Seasalt at Alila Seminyak
Beachfront Alila Seminyak restaurant with Japanese-accented seafood, vegan options, Kusamba sea salt and a thoughtful zero-waste bar approach.
Seasalt at Alila Seminyak is not a vegan restaurant, and that distinction matters. It earned its place in the older Bali vegan guide because it offers plant-forward options in a setting where many travellers will dine anyway: beachfront, polished, and tied to one of Seminyak’s better-known hotels.
The source copy sells the holiday theatre well: sand, waves, wine, brunch, sunset and service that knows what it is doing. Current Hyatt information adds the substance. Seasalt focuses on seafood with a Japanese touch, sources wild-caught, sustainably harvested catches from Indonesian waters through a local social enterprise, and seasons dishes with traditional organic Kusamba sea salt from East Bali. It also lists vegan, vegetarian and gluten-free options.
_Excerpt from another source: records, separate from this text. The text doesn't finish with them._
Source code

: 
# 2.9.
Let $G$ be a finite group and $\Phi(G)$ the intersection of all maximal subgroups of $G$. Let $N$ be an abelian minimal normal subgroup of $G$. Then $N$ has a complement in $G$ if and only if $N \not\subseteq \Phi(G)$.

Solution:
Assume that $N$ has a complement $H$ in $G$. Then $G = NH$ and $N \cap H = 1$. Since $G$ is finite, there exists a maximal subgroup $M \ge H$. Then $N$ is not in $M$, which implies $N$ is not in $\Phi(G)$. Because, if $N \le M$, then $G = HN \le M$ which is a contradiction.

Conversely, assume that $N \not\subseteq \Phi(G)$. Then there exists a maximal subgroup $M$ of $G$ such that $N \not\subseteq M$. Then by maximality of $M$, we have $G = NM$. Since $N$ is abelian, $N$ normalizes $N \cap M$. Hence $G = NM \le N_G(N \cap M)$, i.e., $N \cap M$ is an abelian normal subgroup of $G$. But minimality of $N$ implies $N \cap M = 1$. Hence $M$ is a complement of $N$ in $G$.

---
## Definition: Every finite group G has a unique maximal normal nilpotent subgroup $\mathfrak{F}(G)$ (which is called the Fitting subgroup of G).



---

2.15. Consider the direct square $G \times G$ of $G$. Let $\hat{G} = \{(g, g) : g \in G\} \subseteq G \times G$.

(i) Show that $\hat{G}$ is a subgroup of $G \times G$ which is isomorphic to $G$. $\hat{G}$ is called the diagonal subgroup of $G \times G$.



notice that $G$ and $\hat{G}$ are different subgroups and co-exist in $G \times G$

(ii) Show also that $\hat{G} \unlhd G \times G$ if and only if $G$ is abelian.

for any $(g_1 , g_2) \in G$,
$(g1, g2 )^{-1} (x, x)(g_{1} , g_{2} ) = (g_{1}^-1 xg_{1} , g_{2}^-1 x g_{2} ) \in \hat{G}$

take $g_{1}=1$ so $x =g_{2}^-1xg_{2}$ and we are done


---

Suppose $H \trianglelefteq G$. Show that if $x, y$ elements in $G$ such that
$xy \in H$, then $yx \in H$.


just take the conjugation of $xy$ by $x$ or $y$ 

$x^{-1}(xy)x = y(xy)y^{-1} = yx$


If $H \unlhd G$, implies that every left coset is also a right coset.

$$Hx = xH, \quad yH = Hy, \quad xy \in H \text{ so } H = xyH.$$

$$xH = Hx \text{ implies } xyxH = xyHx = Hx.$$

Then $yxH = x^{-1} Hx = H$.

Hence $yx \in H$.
The sustainability story continues behind the bar, where Seasalt says it works with a zero-waste concept by reusing, fermenting, recycling and upcycling ingredients that might otherwise be discarded. That is the sort of operational detail we like: less halo, more practice.
For vegan diners, check the current menu before booking and ask clearly. For mixed tables, Seasalt is useful: a grown-up beach restaurant where plant-forward eaters are not left with the world’s saddest side salad. A low bar, beautifully cleared.